**Work required**
Once the line with "В самом начале" is found in the data, output it and each following line exactly, up to and including the line with "- Более интересным", and nothing before or after.

**Saved data entries**
________________________________________
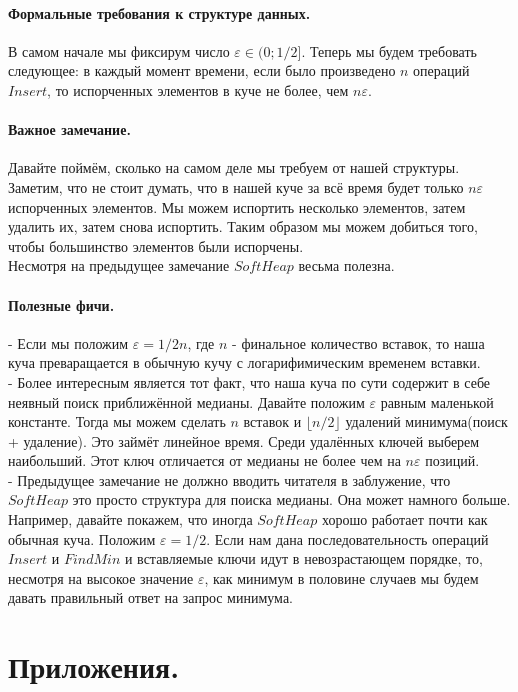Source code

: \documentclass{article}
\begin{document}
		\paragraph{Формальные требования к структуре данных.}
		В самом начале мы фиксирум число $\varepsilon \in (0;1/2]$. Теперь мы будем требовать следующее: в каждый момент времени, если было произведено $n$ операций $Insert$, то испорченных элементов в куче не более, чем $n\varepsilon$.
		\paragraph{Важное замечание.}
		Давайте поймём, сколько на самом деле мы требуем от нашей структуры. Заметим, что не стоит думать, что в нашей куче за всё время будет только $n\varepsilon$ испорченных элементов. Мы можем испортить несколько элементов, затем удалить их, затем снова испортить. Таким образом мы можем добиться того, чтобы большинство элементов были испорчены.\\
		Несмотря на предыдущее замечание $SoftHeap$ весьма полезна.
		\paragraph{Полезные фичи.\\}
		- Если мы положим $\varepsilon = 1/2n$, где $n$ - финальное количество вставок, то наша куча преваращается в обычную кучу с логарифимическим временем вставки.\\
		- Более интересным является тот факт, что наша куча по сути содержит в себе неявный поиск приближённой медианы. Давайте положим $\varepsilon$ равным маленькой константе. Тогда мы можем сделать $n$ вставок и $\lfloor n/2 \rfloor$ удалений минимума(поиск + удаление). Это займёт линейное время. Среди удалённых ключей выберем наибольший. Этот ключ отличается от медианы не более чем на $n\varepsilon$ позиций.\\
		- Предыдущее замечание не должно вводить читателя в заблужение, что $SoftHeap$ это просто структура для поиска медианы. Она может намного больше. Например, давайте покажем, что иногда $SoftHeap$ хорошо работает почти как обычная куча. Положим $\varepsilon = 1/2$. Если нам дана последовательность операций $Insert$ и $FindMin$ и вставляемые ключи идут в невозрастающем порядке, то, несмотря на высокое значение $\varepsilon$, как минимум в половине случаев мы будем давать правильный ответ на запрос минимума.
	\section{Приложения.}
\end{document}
________________________________________
**Your solution**
		В самом начале мы фиксирум число $\varepsilon \in (0;1/2]$. Теперь мы будем требовать следующее: в каждый момент времени, если было произведено $n$ операций $Insert$, то испорченных элементов в куче не более, чем $n\varepsilon$.
		\paragraph{Важное замечание.}
		Давайте поймём, сколько на самом деле мы требуем от нашей структуры. Заметим, что не стоит думать, что в нашей куче за всё время будет только $n\varepsilon$ испорченных элементов. Мы можем испортить несколько элементов, затем удалить их, затем снова испортить. Таким образом мы можем добиться того, чтобы большинство элементов были испорчены.\\
		Несмотря на предыдущее замечание $SoftHeap$ весьма полезна.
		\paragraph{Полезные фичи.\\}
		- Если мы положим $\varepsilon = 1/2n$, где $n$ - финальное количество вставок, то наша куча преваращается в обычную кучу с логарифимическим временем вставки.\\
		- Более интересным является тот факт, что наша куча по сути содержит в себе неявный поиск приближённой медианы. Давайте положим $\varepsilon$ равным маленькой константе. Тогда мы можем сделать $n$ вставок и $\lfloor n/2 \rfloor$ удалений минимума(поиск + удаление). Это займёт линейное время. Среди удалённых ключей выберем наибольший. Этот ключ отличается от медианы не более чем на $n\varepsilon$ позиций.\\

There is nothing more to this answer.